Quali possono essere gli effetti combinati delle emozioni e del potere negoziale all’interno dello scenario della negoziazione?

Questo articolo si focalizza sugli effetti combinati delle emozioni e del potere negoziale all’interno dello scenario della negoziazione, argomento che chiamerò “Strategia delle emozioni” ossia quali possano essere le difese capaci di contrastare gli effetti delle emozioni in tale ambiente. Apriamo la nostra riflessione con una domanda: qual è il modo migliore, per la gente, di gestire i propri conflitti?

Una negoziazione equilibrata e che possa essere definita di successo, dovrebbe lasciare entrambe le parti soddisfatte del risultato raggiunto. Secondo il modello del Negoziato per Principi, sviluppato da Roger Fisher e William Ury all’interno dell’Harvard Negotiation Project, esiste oltre ai modelli di negoziazione “duro” o “morbido” un terzo stile negoziale chiamato appunto “Negoziato per Principi”.

Tale modello è di estremo interesse per gli argomenti relativi all’intelligenza emotiva, in quanto concentra la sua attenzione su alcuni elementi fondamentali quali:

  • scindere le persone dal problema
  • concentrarsi sugli interessi comuni, non sulle posizioni
  • generare una gamma di possibilità prima di decidere cosa fare
  • insistere affinché i risultati si basino su misure oggettive.
  • Appare evidente quindi come la gestione delle emozioni possa influenzare profondamente tali elementi. La predisposizione ad un stato emotivo particolare (aggressività, collera, paura, felicità) potrebbe essere non ottimale per il raggiungimento degli obiettivi.
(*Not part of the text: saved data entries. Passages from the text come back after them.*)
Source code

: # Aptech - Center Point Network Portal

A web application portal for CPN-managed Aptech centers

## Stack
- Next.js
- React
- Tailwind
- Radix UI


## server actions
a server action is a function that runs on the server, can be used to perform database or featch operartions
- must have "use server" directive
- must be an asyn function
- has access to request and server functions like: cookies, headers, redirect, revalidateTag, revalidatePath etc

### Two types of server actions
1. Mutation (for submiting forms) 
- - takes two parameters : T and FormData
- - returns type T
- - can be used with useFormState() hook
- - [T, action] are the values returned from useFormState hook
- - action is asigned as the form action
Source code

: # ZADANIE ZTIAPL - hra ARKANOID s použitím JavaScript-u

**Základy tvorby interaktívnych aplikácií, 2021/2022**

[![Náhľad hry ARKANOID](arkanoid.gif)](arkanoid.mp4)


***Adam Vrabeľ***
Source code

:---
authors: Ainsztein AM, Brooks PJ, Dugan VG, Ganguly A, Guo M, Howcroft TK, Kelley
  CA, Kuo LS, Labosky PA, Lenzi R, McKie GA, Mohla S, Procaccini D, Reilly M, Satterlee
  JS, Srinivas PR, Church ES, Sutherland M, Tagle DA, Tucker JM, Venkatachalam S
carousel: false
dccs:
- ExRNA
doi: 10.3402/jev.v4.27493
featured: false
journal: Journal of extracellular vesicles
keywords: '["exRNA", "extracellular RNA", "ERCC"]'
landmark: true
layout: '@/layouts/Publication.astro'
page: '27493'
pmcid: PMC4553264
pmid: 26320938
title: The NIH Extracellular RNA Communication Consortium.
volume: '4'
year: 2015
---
Frequentemente di fronte ad una gestione del conflitto e quindi di fronte ad una negoziazione ci troviamo a dover decidere sulla linea del nostro comportamento.
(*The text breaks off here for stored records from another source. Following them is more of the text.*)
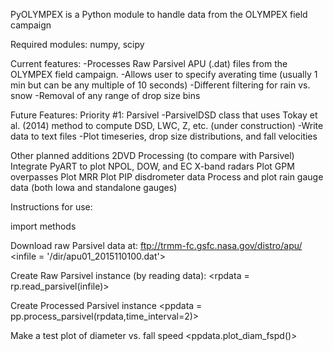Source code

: PyOLYMPEX is a Python module to handle data from the OLYMPEX field campaign

Required modules:
numpy, scipy

Current features: 
-Processes Raw Parsivel APU (.dat) files from the OLYMPEX field campaign. 
-Allows user to specify averating time (usually 1 min but can be any multiple of 10 seconds)
-Different filtering for rain vs. snow
-Removal of any range of drop size bins

Future Features:
Priority #1: Parsivel
 -ParsivelDSD class that uses Tokay et al. (2014) method to compute DSD, LWC, Z, etc. (under construction)
 -Write data to text files
 -Plot timeseries, drop size distributions, and fall velocities

Other planned additions
2DVD Processing (to compare with Parsivel)
Integrate PyART to plot NPOL, DOW, and EC X-band radars
Plot GPM overpasses
Plot MRR
Plot PIP disdrometer data
Process and plot rain gauge data (both Iowa and standalone gauges)

Instructions for use:

import methods
<import RawParsivel as rp>
<import ProcessParsivel as pp>

Download raw Parsivel data at: ftp://trmm-fc.gsfc.nasa.gov/distro/apu/
<infile = '/dir/apu01_2015110100.dat'>

Create Raw Parsivel instance (by reading data):
<rpdata = rp.read_parsivel(infile)>

Create Processed Parsivel instance
<ppdata = pp.process_parsivel(rpdata,time_interval=2)>

Make a test plot of diameter vs. fall speed
<ppdata.plot_diam_fspd()>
    In relazione al nostro stato emotivo prevalente solitamente le persone “amichevoli” tenderanno a fare concessioni al fine di raggiungere rapidamente ad un accordo (saranno quindi negoziatori “morbidi), mentre colui che si trova in uno stato emotivo “aggressivo” tende a vedere tale situazione come una opportunità per scontrasi con l’altro (assumendo quindi la posizione di negoziatore “duro”) Questi gli stili negoziali associano entrambi dei vantaggi e degli svantaggi.

    Dal punto di vista degli obiettivi, l’atteggiamento aggressivo sembrerebbe rispondere meglio alle esigenze, tuttavia lascerebbe la parte amichevole spesso sfruttata ed insoddisfatta. Non creerebbe quindi un accordo di “lungo termine”. Tale scenario, nel caso di una nuova negoziazione tra le parti, produrrebbe sicuramente dei nuovi stati emotivi che comunque non favorirebbero un possibile nuovo accordo. Recenti ricerche hanno comunque mostrato che i negoziatori concedono molto di più ai loro oppositori “arrabbiati o duri” piuttosto che a quelli “felici o morbidi”. In modo specifico si osserva che il negoziatore con basso potere d’influenza emozionale è fortemente sottoposto alle “pressioni” emozionali dell’opponente. Una ampia casistica di studi, basata su esperimenti, simulazioni di campo e case history, confermano questa ipotesi.

    Le ricerche indicano in particolare che il potere dell’influenza degli stati emotivi, propri e dell’opponente, facilitano la negoziazione. Occorre integrare quindi, in quella che io chiamo “strategia delle emozioni”, gli aspetti puramente tecnici della negoziazione con gli aspetti di relazione emozionale. Questo modello di relazione emotiva si realizza quindi con uno studio specifico della conoscenza e della gestione delle emozioni. Sottolinea quindi non solo la necessità di una preparazione specifica sui temi negoziali, ma soprattutto della necessità di una preparazione sulla gestione degli stati d’animo.

    Rappresenta quindi una nuova frontiera al di la della quale esplorare il mondo delle emozioni umane e dell’intelligenza ad essa associata.